[[ DATA PROVIDED open ]]
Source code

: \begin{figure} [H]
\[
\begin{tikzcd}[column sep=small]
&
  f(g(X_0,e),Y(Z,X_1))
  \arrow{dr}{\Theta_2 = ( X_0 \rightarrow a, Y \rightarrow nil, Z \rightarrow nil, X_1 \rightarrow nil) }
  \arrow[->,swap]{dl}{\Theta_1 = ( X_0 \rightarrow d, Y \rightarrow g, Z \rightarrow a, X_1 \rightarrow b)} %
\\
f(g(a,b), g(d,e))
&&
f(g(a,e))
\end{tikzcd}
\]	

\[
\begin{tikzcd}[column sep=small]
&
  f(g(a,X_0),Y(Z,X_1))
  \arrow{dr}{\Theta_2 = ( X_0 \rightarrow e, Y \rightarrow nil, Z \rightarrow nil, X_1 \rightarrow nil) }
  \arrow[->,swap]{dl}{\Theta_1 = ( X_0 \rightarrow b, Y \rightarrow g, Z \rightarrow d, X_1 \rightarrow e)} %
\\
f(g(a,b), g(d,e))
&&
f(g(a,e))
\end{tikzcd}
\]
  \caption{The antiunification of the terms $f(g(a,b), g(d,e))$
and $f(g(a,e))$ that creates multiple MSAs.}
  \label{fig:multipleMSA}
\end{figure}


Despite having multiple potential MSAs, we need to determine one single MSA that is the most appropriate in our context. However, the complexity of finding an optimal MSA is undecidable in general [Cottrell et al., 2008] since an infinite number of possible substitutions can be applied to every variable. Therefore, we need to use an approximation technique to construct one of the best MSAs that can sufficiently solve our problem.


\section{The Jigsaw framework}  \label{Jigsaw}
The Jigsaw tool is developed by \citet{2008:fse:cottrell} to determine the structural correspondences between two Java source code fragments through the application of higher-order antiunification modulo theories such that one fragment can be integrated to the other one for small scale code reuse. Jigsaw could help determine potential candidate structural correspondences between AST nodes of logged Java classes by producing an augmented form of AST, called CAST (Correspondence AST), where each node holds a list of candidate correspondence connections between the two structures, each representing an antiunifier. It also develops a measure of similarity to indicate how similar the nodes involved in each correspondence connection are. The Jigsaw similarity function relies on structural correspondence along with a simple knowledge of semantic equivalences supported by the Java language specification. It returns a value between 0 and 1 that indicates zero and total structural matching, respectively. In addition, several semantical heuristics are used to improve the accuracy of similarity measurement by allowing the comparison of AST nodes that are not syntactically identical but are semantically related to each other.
[[ DATA PROVIDED closed ]]
## WHAT NEEDS TO BE DONE
Once you have counted the lines of the data that contain the word "swap", please reply with that number alone.

## RESPONSE TO THE TASK
2